- DATA TO PROCESS:
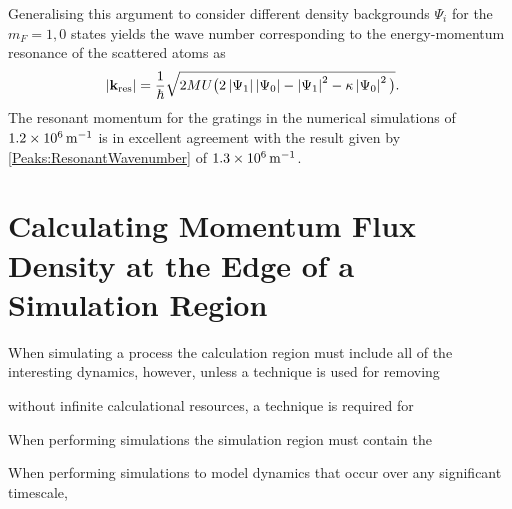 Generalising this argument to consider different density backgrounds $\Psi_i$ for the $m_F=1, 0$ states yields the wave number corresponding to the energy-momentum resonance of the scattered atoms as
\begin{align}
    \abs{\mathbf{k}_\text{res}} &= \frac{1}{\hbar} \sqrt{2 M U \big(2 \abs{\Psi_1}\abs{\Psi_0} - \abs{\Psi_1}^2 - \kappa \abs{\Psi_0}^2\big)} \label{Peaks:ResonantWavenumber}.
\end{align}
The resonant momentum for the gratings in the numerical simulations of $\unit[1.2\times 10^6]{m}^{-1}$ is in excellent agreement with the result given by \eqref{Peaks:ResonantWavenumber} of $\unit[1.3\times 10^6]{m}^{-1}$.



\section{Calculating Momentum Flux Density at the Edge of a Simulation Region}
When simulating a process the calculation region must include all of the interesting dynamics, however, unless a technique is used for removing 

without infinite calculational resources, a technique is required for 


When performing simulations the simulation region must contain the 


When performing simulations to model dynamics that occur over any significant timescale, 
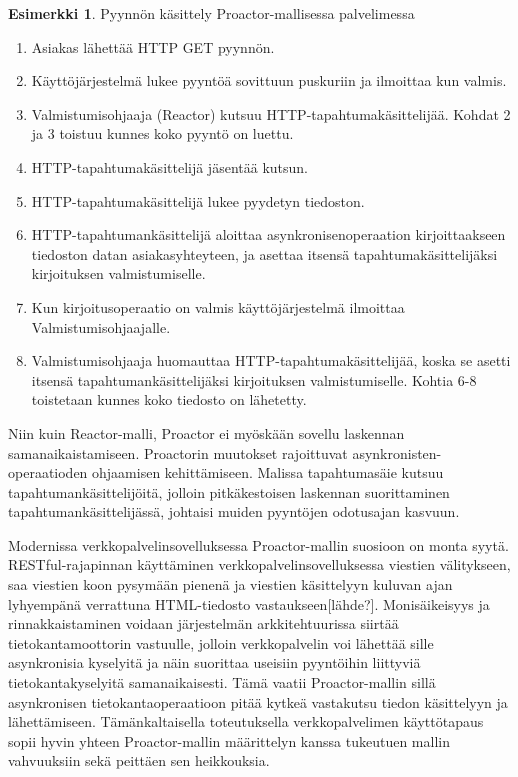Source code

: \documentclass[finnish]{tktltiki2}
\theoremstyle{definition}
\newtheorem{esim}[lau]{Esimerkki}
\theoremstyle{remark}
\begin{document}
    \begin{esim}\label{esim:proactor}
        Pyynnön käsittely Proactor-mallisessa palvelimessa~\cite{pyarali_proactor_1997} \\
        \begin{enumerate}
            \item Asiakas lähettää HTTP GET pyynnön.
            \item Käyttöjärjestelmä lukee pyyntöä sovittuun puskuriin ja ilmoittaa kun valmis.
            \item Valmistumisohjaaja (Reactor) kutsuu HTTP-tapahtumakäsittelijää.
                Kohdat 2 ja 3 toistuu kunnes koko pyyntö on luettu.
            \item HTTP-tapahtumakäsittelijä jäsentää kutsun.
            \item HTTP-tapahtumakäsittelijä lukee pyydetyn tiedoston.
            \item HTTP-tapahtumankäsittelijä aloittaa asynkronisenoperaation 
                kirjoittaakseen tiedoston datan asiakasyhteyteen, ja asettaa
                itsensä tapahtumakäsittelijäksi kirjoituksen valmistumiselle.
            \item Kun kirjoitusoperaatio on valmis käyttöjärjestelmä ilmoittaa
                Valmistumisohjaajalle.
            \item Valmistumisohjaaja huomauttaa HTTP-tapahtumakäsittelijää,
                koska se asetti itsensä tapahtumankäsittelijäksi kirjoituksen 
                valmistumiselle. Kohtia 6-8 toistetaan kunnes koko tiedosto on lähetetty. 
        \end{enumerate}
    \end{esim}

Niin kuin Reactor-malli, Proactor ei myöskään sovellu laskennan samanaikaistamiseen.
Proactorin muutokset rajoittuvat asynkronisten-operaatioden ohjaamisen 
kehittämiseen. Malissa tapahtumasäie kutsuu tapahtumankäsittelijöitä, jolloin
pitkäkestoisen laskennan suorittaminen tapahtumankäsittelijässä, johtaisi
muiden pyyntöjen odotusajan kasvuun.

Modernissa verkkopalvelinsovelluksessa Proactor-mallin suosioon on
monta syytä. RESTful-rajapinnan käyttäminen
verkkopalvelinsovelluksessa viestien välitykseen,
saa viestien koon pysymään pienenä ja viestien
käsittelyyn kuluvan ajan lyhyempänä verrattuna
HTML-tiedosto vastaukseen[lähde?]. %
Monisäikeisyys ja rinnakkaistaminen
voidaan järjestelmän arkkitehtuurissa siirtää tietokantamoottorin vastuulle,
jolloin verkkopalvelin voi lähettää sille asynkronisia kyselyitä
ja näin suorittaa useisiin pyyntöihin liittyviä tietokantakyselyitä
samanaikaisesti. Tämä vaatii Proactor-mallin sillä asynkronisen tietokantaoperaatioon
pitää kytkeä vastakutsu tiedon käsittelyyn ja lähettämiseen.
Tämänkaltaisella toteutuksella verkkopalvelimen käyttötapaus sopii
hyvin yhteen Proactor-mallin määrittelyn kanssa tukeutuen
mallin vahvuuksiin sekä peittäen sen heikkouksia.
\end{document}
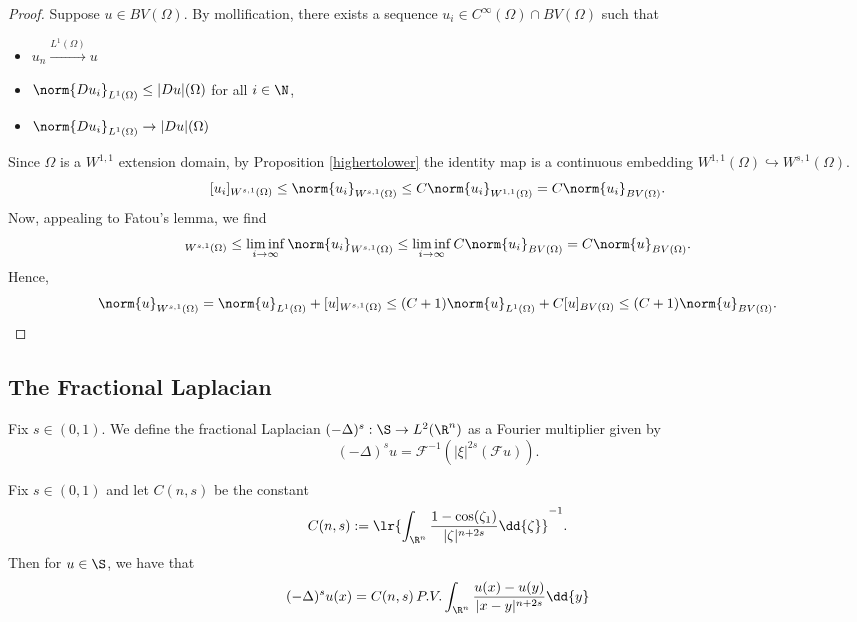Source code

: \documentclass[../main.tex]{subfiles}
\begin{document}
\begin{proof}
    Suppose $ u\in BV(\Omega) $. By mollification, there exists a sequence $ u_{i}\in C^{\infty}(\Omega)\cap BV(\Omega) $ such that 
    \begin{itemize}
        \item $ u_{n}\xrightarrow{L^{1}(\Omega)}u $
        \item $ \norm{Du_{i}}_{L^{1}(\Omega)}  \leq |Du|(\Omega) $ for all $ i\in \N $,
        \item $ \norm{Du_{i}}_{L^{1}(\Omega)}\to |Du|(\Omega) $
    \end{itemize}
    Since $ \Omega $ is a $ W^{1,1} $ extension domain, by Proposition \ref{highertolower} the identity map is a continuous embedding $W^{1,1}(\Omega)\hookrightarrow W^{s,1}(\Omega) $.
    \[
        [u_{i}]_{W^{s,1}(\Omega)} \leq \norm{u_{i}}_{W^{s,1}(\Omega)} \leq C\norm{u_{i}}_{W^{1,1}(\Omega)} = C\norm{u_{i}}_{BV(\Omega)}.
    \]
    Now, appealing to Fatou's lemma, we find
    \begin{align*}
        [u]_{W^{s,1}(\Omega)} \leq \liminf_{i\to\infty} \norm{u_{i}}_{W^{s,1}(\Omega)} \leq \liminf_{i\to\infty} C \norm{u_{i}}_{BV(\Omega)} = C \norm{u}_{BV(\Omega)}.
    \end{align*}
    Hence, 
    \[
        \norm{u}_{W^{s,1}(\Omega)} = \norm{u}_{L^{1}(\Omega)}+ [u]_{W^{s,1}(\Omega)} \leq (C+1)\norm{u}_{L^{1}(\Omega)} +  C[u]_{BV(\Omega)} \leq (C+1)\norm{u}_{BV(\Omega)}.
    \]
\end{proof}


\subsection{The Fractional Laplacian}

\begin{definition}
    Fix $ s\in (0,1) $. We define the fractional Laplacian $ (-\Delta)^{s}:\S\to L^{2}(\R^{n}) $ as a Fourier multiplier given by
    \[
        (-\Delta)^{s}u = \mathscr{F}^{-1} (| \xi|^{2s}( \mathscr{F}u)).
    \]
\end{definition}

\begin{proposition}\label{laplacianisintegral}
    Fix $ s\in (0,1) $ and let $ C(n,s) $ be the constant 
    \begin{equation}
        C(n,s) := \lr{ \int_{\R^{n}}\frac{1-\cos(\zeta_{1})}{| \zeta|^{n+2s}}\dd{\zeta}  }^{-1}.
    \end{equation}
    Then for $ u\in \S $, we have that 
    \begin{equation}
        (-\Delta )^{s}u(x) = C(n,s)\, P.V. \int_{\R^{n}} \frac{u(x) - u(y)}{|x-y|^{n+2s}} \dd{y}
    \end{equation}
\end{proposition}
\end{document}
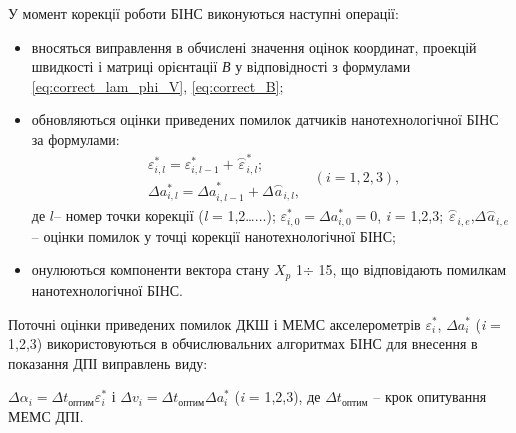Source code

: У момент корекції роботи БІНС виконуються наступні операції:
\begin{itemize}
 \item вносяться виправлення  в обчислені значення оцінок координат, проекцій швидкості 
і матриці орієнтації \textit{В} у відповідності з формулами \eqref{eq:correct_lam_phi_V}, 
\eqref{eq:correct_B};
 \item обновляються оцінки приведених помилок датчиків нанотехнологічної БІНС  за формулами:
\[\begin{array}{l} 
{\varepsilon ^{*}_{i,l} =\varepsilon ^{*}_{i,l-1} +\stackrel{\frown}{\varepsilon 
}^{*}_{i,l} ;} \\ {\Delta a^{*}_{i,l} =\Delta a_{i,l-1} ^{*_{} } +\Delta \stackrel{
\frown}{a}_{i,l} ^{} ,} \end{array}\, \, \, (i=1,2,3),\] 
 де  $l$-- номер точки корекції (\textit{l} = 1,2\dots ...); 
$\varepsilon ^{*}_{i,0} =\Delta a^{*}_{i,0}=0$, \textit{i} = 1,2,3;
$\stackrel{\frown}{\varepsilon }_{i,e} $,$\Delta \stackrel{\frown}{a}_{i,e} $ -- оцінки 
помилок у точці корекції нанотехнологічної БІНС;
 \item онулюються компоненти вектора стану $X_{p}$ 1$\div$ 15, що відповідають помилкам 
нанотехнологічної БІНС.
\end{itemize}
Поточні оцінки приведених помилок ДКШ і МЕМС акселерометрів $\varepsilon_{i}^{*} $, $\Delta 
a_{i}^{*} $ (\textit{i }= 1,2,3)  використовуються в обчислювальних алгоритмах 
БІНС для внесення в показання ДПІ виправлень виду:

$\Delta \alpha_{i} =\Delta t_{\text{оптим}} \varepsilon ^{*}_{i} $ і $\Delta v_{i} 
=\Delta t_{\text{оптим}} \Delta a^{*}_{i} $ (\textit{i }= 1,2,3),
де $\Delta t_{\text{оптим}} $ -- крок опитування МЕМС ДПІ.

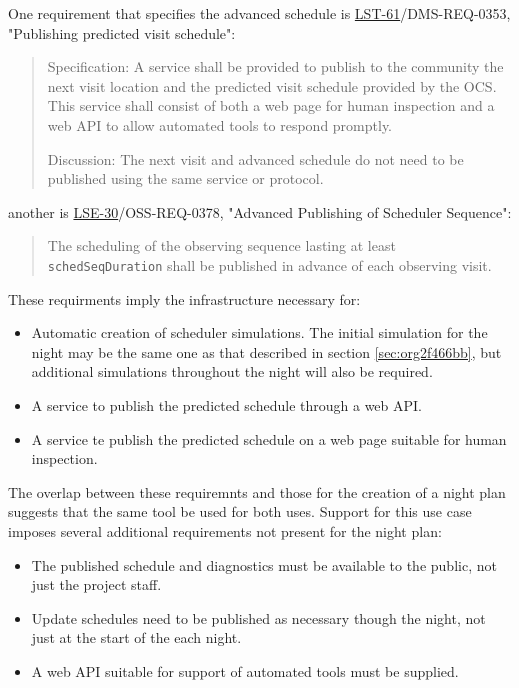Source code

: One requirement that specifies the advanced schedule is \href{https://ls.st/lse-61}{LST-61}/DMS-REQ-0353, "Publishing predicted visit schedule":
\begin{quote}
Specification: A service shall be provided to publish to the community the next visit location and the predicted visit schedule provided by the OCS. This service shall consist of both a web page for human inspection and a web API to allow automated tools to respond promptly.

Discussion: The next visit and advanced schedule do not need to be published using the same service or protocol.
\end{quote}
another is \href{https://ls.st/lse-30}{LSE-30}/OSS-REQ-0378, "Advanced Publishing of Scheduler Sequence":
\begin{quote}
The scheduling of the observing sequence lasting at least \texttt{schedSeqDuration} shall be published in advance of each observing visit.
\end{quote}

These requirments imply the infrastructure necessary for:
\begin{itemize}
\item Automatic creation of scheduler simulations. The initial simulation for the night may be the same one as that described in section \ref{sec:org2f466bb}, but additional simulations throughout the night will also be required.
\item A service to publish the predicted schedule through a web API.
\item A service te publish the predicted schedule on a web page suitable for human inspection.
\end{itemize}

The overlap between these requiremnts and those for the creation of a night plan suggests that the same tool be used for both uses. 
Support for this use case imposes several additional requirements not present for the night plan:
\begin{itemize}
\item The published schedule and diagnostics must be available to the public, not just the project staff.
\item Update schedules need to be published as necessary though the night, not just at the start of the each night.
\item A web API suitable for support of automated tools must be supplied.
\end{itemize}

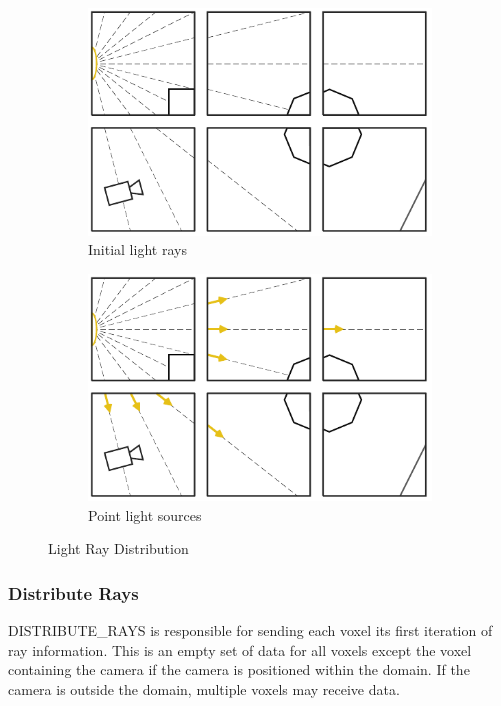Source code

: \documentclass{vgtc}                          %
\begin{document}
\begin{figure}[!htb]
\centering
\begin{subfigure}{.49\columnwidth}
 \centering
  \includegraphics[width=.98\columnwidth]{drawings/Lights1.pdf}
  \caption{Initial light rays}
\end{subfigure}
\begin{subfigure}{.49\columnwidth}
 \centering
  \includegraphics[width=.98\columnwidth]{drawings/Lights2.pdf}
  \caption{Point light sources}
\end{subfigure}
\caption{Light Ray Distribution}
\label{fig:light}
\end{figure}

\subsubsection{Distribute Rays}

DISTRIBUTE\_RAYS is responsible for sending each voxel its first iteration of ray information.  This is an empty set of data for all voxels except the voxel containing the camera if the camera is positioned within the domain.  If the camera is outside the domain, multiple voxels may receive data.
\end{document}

- TRY IT:
Which lines in the data above hold the word "kirjoituksen"? Return each of them.

- ANSWER SPACE:
                itsensä tapahtumakäsittelijäksi kirjoituksen valmistumiselle.
                koska se asetti itsensä tapahtumankäsittelijäksi kirjoituksen 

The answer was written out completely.